(Task data begins)

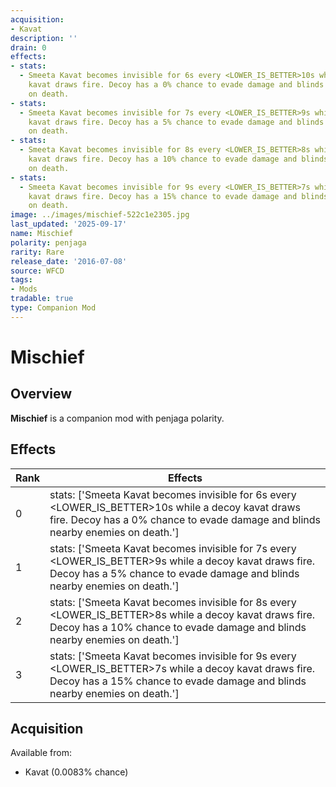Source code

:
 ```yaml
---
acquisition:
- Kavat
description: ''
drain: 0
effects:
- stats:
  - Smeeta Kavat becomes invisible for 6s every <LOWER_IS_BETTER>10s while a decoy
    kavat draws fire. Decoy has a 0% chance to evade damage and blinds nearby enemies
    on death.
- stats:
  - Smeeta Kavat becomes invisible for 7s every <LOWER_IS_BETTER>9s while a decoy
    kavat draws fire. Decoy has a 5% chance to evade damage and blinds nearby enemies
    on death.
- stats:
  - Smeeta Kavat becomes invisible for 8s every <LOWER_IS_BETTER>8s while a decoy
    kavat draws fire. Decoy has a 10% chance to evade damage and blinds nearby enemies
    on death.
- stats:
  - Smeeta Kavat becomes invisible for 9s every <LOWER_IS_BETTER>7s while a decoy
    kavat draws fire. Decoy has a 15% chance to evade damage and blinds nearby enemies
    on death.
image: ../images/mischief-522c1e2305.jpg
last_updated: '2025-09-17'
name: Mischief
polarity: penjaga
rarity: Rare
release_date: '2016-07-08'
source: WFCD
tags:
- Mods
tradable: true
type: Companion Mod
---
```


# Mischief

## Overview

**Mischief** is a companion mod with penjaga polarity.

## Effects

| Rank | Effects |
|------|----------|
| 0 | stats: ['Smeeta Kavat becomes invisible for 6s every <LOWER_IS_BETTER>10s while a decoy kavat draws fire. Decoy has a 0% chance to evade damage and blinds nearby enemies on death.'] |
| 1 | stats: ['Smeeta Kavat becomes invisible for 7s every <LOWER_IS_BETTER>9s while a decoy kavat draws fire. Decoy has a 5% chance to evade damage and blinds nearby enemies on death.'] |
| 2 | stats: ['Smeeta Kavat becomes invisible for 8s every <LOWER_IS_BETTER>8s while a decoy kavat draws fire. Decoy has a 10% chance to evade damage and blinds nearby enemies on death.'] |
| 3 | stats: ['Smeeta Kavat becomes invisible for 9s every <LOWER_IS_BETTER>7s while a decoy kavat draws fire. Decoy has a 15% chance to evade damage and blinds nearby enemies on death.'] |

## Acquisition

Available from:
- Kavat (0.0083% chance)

(Task data ends)

### [Task objective]
The lines in the records above that include the word "penjaga" must be copied out.

### [Expected answer]
polarity: penjaga
**Mischief** is a companion mod with penjaga polarity.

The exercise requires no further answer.